Retomando. Dehaene afirma:

“Testar regularmente o conhecimento de estudantes, um método referido como ‘prática de rememoração’, é uma das estratégias educacionais mais efetivas. Testes regulares maximizam o aprendizado de longo prazo. O mero ato de testar sua memória faz dela mais forte. É um reflexo direto dos princípios do engajamento ativo e feedback de erro. Fazer testes força você a encarar a realidade, a fortalecer o que você sabe e a identificar o que você não sabe.”

Quando você faz questões, você recebe feedback real, criando uma autoconsciência, ou meta-memória, que é extremamente útil para mostrar os pontos em que você precisa focar e o que ainda falta aprender.

O autor faz considerações sobre a rememoração ativa e a repetição espaçada, temas que já abordei nos Posts 10 e 11. Se quiser saber mais, dê uma conferida.

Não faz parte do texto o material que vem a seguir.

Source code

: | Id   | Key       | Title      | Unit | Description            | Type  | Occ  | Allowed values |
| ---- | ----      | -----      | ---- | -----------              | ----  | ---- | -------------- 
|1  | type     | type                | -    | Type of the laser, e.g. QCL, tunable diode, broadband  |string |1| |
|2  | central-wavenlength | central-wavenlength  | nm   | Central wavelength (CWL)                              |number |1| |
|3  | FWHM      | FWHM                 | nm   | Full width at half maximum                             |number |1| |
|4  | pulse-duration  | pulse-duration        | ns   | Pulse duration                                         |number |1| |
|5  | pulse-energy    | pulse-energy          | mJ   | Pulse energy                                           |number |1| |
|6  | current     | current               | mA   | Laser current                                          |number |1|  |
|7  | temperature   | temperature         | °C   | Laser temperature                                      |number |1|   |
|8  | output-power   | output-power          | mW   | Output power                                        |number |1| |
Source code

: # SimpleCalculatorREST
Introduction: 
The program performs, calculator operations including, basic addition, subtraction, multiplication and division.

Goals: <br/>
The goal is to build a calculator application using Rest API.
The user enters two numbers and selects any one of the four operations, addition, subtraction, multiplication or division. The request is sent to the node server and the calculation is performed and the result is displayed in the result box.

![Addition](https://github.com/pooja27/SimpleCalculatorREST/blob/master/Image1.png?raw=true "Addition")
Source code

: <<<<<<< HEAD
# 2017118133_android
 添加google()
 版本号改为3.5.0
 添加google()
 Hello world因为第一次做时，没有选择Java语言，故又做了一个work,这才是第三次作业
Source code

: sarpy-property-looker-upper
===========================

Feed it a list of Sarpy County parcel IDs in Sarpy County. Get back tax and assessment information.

Vou finalizar com uma colocação de Dahene sobre provas finais, também aplicável a concursos, que muitos de nós já comprovamos na prática e que nos ajuda a lembrar que toda estratégia comprovadamente eficiente pode ser utilizada para aprimorar nossa preparação, sem significar que a forma como estudamos seja errada ou certa:

“Revisão de última hora não é necessariamente ineficiente: caso o estudante tenha feito esforços para aprender nos meses anteriores, o estudo intenso antes de uma prova refresca o conhecimento na memória e vai ajudar a mantê-lo vivo por um período. Todavia, uma revisão regular do conhecimento, ano após ano, provavelmente irá trazer benefícios ainda maiores.”

Cabe a cada um, conhecendo um pouco mais sobre o funcionamento do nosso cérebro e sobre as diferentes estratégias de estudo, decidir se há alguma técnica que possa utilizada para aprimorar a sua preparação.

Ou, pelo menos, aprender alguma coisa sobre o funcionamento de nossa mente. E, se isso acontecer, já vai ser motivo de alegria para mim. E espero que para vocês também.

Vamos juntos!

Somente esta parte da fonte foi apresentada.